De nos jours, Carrie McClelland s’inspire de cet épisode historique dans son nouveau roman. Installée aux abords du château de Slains, au cœur d’un paysage écossais désolé et magnifique, elle crée une héroïne portant le nom d’une de ses ancêtres, Sophia, et commence à écrire. Mais elle se rend compte que ses mots acquièrent une vie propre et que les lignes entre fiction et faits historiques se brouillent de plus en plus. Tandis que les souvenirs de Sophia attirent Carrie encore plus au cœur de l’intrigue de 1708, elle découvre une histoire d’amour fascinante, oubliée avec le temps. Après trois cents ans, le secret de Sophia doit être révélé.

Le roman de Susanna Kearsley m’a rappelé à bien des égards Un bûcher sous la neige, mon roman coup de cœur de l’année passée. Les deux romans prennent en effet pour cadre l’Ecosse, et plus particulièrement les révoltes jacobites, une période passionnante de l’histoire écossaise (notez d’ailleurs que, chronologiquement, La Mer en hiver traite des épisodes suivant Un bûcher sous la neige).

Malgré tout, La Mer en hiver est pour moi en-dessous du roman de Susan Fletcher car plus classique dans son intrigue et plus banale dans sa plume. Pour autant, j’ai passé un très bon moment !

Carrie McClelland débute son nouveau projet de roman qui se passera en Ecosse. Pour se plonger entièrement dans l’ambiance des lieux, elle s’installe dans un cottage dans le village de Cruden Bay, aux abords du château de Slains, qui accueillera son intrigue. L’histoire qu’elle est en train d’écrire va prendre vie sous nos yeux : trois cents ans en arrière, Sophia Paterson est accueillie par la comtesse d’Eroll, maîtresse des lieux…
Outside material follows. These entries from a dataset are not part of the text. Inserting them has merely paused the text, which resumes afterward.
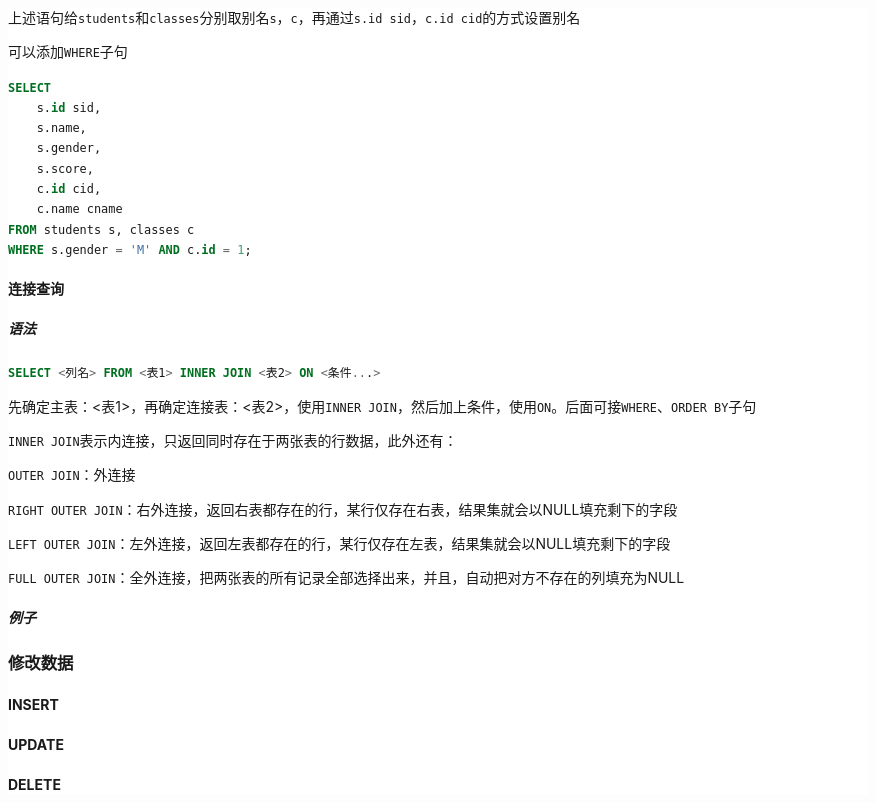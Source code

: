 上述语句给`students`和`classes`分别取别名`s`，`c`，再通过`s.id sid`，`c.id cid`的方式设置别名



可以添加`WHERE`子句

```sql
SELECT
    s.id sid,
    s.name,
    s.gender,
    s.score,
    c.id cid,
    c.name cname
FROM students s, classes c
WHERE s.gender = 'M' AND c.id = 1;
```



#### 连接查询

##### 语法

```sql
SELECT <列名> FROM <表1> INNER JOIN <表2> ON <条件...>
```

先确定主表：<表1>，再确定连接表：<表2>，使用`INNER JOIN`，然后加上条件，使用`ON`。后面可接`WHERE`、`ORDER BY`子句



`INNER JOIN`表示内连接，只返回同时存在于两张表的行数据，此外还有：

`OUTER JOIN`：外连接

`RIGHT OUTER JOIN`：右外连接，返回右表都存在的行，某行仅存在右表，结果集就会以NULL填充剩下的字段

`LEFT OUTER JOIN`：左外连接，返回左表都存在的行，某行仅存在左表，结果集就会以NULL填充剩下的字段

`FULL OUTER JOIN`：全外连接，把两张表的所有记录全部选择出来，并且，自动把对方不存在的列填充为NULL



##### 例子

### 修改数据

#### INSERT

#### UPDATE

#### DELETE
J’ai aimé suivre ce personnage d’écrivain et assister au processus créatif d’élaboration de son livre. En même temps, ce parti-pris narratif de la part de Susanna Kearsley est un peu curieux car il introduit une distance avec le récit de Sophia en la renvoyant à son statut de personnage de fiction. C’est assez perturbant, à la manière des écrivains et dramaturges qui brisent le quatrième mur. Cet artifice permet en réalité d’introduire l’idée originale que Carrie serait guidée par ses personnages plutôt que maître de l’histoire. L’écrivaine réalise en effet, à mesure qu’elle progresse dans son roman, que les scènes qu’elle pensait être le pur fruit de son imagination ont réellement eu lieu. D’ailleurs, l’auteure a tendance à insister un peu lourdement sur ce fait et la véracité historique du récit, avec toute une théorie de la réminiscence – un élément auquel j’ai été moins sensible. Ces redondances s’accompagnent de quelques longueurs auxquelles on peut s’attendre dans un roman de plus de 500 pages.
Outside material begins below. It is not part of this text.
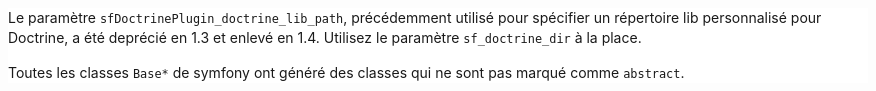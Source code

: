 Le paramètre `sfDoctrinePlugin_doctrine_lib_path`, précédemment utilisé pour spécifier
un répertoire lib personnalisé pour Doctrine, a été deprécié en 1.3 et enlevé en 1.4.
Utilisez le paramètre `sf_doctrine_dir` à la place.

Toutes les classes `Base*` de symfony ont généré des classes qui ne sont pas marqué comme `abstract`.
De même, la construction du roman, bien qu’originale, ne m’a pas entièrement convaincue car j’ai trouvé l’alternance passé/présent trop fréquente. On a à peine le temps de se plonger dans une époque que l’on en change, ce qui a tendance à nous sortir de l’histoire et à nous faire perdre le fil. J’aurais préféré que chaque séquence soit plus longue (c’est d’ailleurs le cas dans la deuxième partie du roman qui explore davantage le passé).

En contrepartie, j’ai apprécié que l’on ne se contente pas d’effleurer le personnage de Carrie, comme un simple prétexte au roman historique (c’est bien trop souvent le cas dans ce genre !). L’histoire de Carrie est développée à part entière et l’auteure est allée au-delà d’une alternance d’époque artificielle pour imaginer une réelle mise en relation entre les deux histoires. Une fois n’est pas coutume dans les romans historiques, je me suis ainsi autant attachée à Carrie qu’à Sophia, et j’ai suivi avec autant de plaisir les intrigues amoureuses de chacune. De ce point de vue, Susanna Kearsley a su trouver le parfait équilibre entre romance et roman historique. L’histoire de Sophia est bouleversante et l’on tremble avec elle jusqu’à la dernière page, espérant que l’auteure lui réservera une fin heureuse !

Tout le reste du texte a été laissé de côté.